Depuis plus de 20 ans, le Grand Prix de l’Héroïne distingue des ouvrages dont les personnages féminins occupent une place centrale. « Cette sélection 2026 met à l’honneur des autrices et des personnages féminins qui marquent par leur singularité et leur intensité. Ce sont des livres qui disent la force des femmes sans jamais les réduire à un seul récit, et c’est précisément ce que ce prix a toujours voulu mettre en lumière. Cette année encore, la sélection témoigne d’une grande exigence littéraire », souligne Colombe Schneck.
Le palmarès
Roman français :
- Appel manqué, de Carole Fives (L’Arbalète/Gallimard)
Carole Fives retrouve Charlène, héroïne de Une femme au téléphone. Mère bipolaire, celle-ci multiplie les messages à sa fille entre appels à l’aide, reproches et commentaires sur le monde qui l’entoure. Un portrait sensible des liens familiaux et de la maladie psychique.
Roman étranger :
- Mon refuge et mon orage, d’Arundhati Roy (Gallimard, trad. Irène Margit)
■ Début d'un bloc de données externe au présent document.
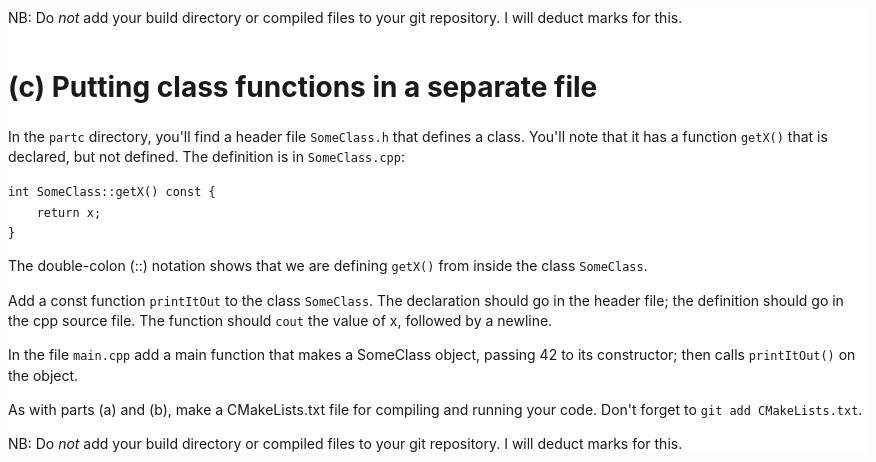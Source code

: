 NB: Do *not* add your build directory or compiled files to your git repository.  I will deduct marks for this.

# (c) Putting class functions in a separate file

In the `partc` directory, you'll find a header file `SomeClass.h` that defines a class.  You'll note that it has a function `getX()` that is declared, but not defined.  The definition is in `SomeClass.cpp`:

`int SomeClass::getX() const {`  
`    return x;`  
`}`  

The double-colon (::) notation shows that we are defining `getX()` from inside the class `SomeClass`.

Add a const function `printItOut` to the class `SomeClass`.  The declaration should go in the header file; the definition should go in the cpp source file.  The function should `cout` the value of x, followed by a newline.

In the file `main.cpp` add a main function that makes a SomeClass object, passing 42 to its constructor; then calls `printItOut()` on the object.

As with parts (a) and (b), make a CMakeLists.txt file for compiling and running your code.  Don't forget to `git add CMakeLists.txt`.

NB: Do *not* add your build directory or compiled files to your git repository.  I will deduct marks for this.
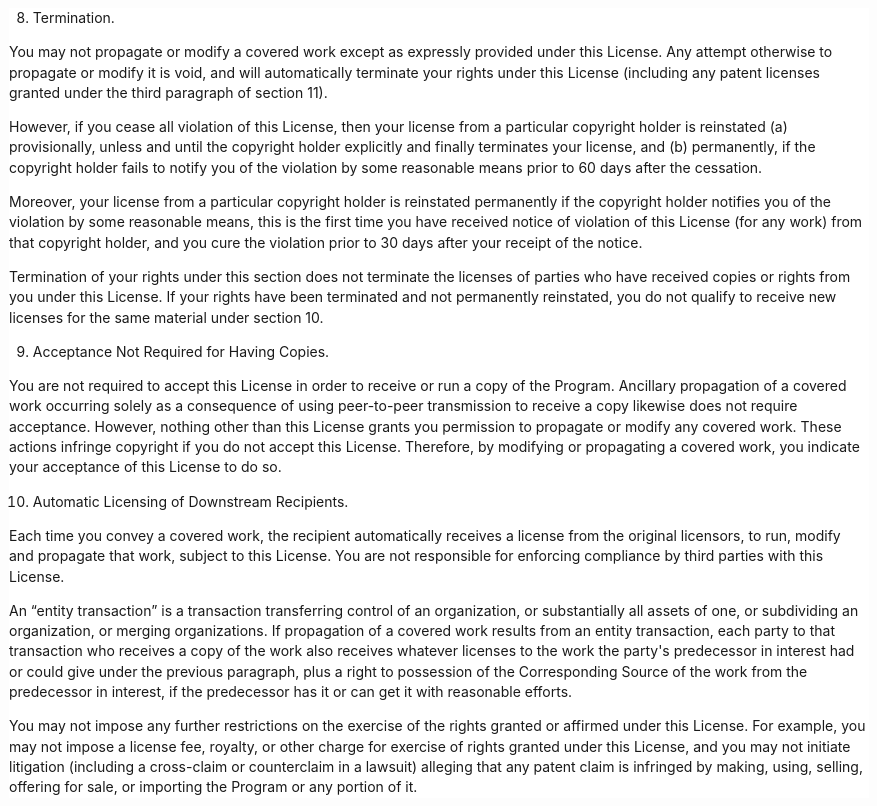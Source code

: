  8. Termination.

  You may not propagate or modify a covered work except as expressly
  provided under this License. Any attempt otherwise to propagate or modify
  it is void, and will automatically terminate your rights under this
  License (including any patent licenses granted under the third paragraph
  of section 11).

  However, if you cease all violation of this License, then your license
  from a particular copyright holder is reinstated (a) provisionally,
  unless and until the copyright holder explicitly and finally terminates
  your license, and (b) permanently, if the copyright holder fails to
  notify you of the violation by some reasonable means prior to 60 days
  after the cessation.

  Moreover, your license from a particular copyright holder is reinstated
  permanently if the copyright holder notifies you of the violation by some
  reasonable means, this is the first time you have received notice of
  violation of this License (for any work) from that copyright holder, and
  you cure the violation prior to 30 days after your receipt of the notice.

  Termination of your rights under this section does not terminate the
  licenses of parties who have received copies or rights from you under
  this License. If your rights have been terminated and not permanently
  reinstated, you do not qualify to receive new licenses for the same
  material under section 10.

  9. Acceptance Not Required for Having Copies.

  You are not required to accept this License in order to receive or run a
  copy of the Program. Ancillary propagation of a covered work occurring
  solely as a consequence of using peer-to-peer transmission to receive a
  copy likewise does not require acceptance. However, nothing other than
  this License grants you permission to propagate or modify any covered
  work. These actions infringe copyright if you do not accept this License.
  Therefore, by modifying or propagating a covered work, you indicate your
  acceptance of this License to do so.

  10. Automatic Licensing of Downstream Recipients.

  Each time you convey a covered work, the recipient automatically receives
  a license from the original licensors, to run, modify and propagate that
  work, subject to this License. You are not responsible for enforcing
  compliance by third parties with this License.

  An “entity transaction” is a transaction transferring control of an
  organization, or substantially all assets of one, or subdividing an
  organization, or merging organizations. If propagation of a covered work
  results from an entity transaction, each party to that transaction who
  receives a copy of the work also receives whatever licenses to the work
  the party's predecessor in interest had or could give under the previous
  paragraph, plus a right to possession of the Corresponding Source of the
  work from the predecessor in interest, if the predecessor has it or can
  get it with reasonable efforts.

  You may not impose any further restrictions on the exercise of the rights
  granted or affirmed under this License. For example, you may not impose a
  license fee, royalty, or other charge for exercise of rights granted
  under this License, and you may not initiate litigation (including a
  cross-claim or counterclaim in a lawsuit) alleging that any patent claim
  is infringed by making, using, selling, offering for sale, or importing
  the Program or any portion of it.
L’écrivaine indienne explore sa relation complexe avec sa mère, Mary Roy, figure admirée du féminisme et de l’éducation en Inde. À travers ce récit intime, elle interroge les tensions, les blessures et l’amour qui unissent une mère et sa fille.
Bio/Récit :
- Femmes sur fond Azur, de Chantal Thomas (Seuil)
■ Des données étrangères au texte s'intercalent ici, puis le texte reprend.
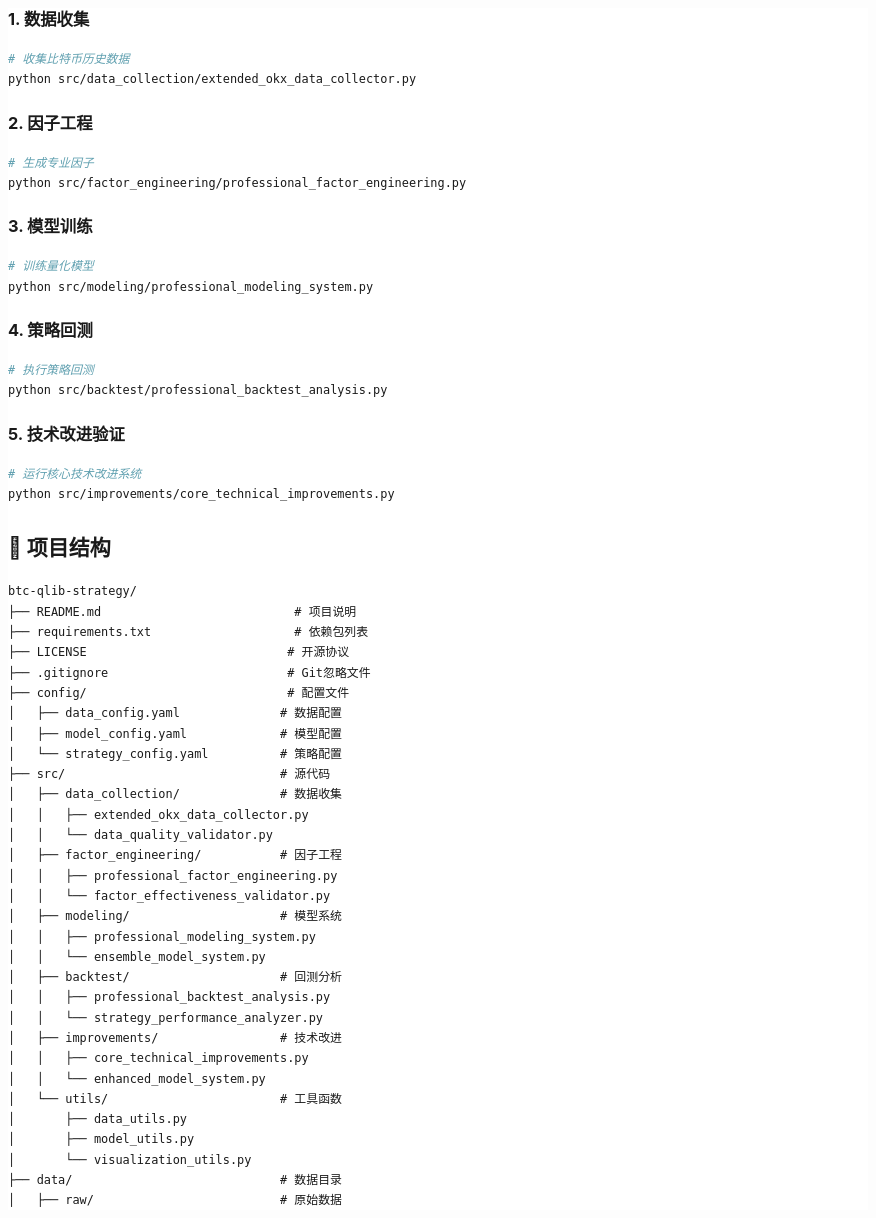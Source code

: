 ### 1. 数据收集
```bash
# 收集比特币历史数据
python src/data_collection/extended_okx_data_collector.py
```

### 2. 因子工程
```bash
# 生成专业因子
python src/factor_engineering/professional_factor_engineering.py
```

### 3. 模型训练
```bash
# 训练量化模型
python src/modeling/professional_modeling_system.py
```

### 4. 策略回测
```bash
# 执行策略回测
python src/backtest/professional_backtest_analysis.py
```

### 5. 技术改进验证
```bash
# 运行核心技术改进系统
python src/improvements/core_technical_improvements.py
```

## 📁 项目结构

```
btc-qlib-strategy/
├── README.md                           # 项目说明
├── requirements.txt                    # 依赖包列表
├── LICENSE                            # 开源协议
├── .gitignore                         # Git忽略文件
├── config/                            # 配置文件
│   ├── data_config.yaml              # 数据配置
│   ├── model_config.yaml             # 模型配置
│   └── strategy_config.yaml          # 策略配置
├── src/                              # 源代码
│   ├── data_collection/              # 数据收集
│   │   ├── extended_okx_data_collector.py
│   │   └── data_quality_validator.py
│   ├── factor_engineering/           # 因子工程
│   │   ├── professional_factor_engineering.py
│   │   └── factor_effectiveness_validator.py
│   ├── modeling/                     # 模型系统
│   │   ├── professional_modeling_system.py
│   │   └── ensemble_model_system.py
│   ├── backtest/                     # 回测分析
│   │   ├── professional_backtest_analysis.py
│   │   └── strategy_performance_analyzer.py
│   ├── improvements/                 # 技术改进
│   │   ├── core_technical_improvements.py
│   │   └── enhanced_model_system.py
│   └── utils/                        # 工具函数
│       ├── data_utils.py
│       ├── model_utils.py
│       └── visualization_utils.py
├── data/                             # 数据目录
│   ├── raw/                          # 原始数据
```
De la reine Victoria à la romancière Katherine Mansfield, six femmes ayant traversé un deuil, un exil ou une rupture choisissent la Côte d’Azur comme refuge. Chantal Thomas raconte comment les paysages, les odeurs et la lumière méditerranéenne ont accompagné leur reconstruction.
BD/Roman graphique :
- Sois femme et tais-toi. Dans l’œil de Delphine Seyrig, de Nina Almberg, Arianna Melone et Coline Naujalis (Steinkis)
L’album retrace le parcours de l’actrice et militante féministe Delphine Seyrig tout en le mettant en regard de celui de sa mère, Hermine de Saussure. Une réflexion sur les trajectoires de femmes qui ont cherché à s’émanciper des rôles qui leur étaient assignés.
Le palmarès 2025 avait récompensé Mathilde Henzelin dans la catégorie Roman français pour La Saison des bêtises (Les Avrils). Le prix du Roman étranger avait été attribué à Susie Boyt pour Amours manquées (La Croisée). Dans la catégorie Bio/Essai, le jury avait distingué Christine Angot pour La Nuit sur commande (Stock). Enfin, le prix BD/Roman graphique était revenu à Flore Mongin et Coline Naujalis pour Suzanne Valadon, sans concession (Seghers), consacré à la peintre Suzanne Valadon.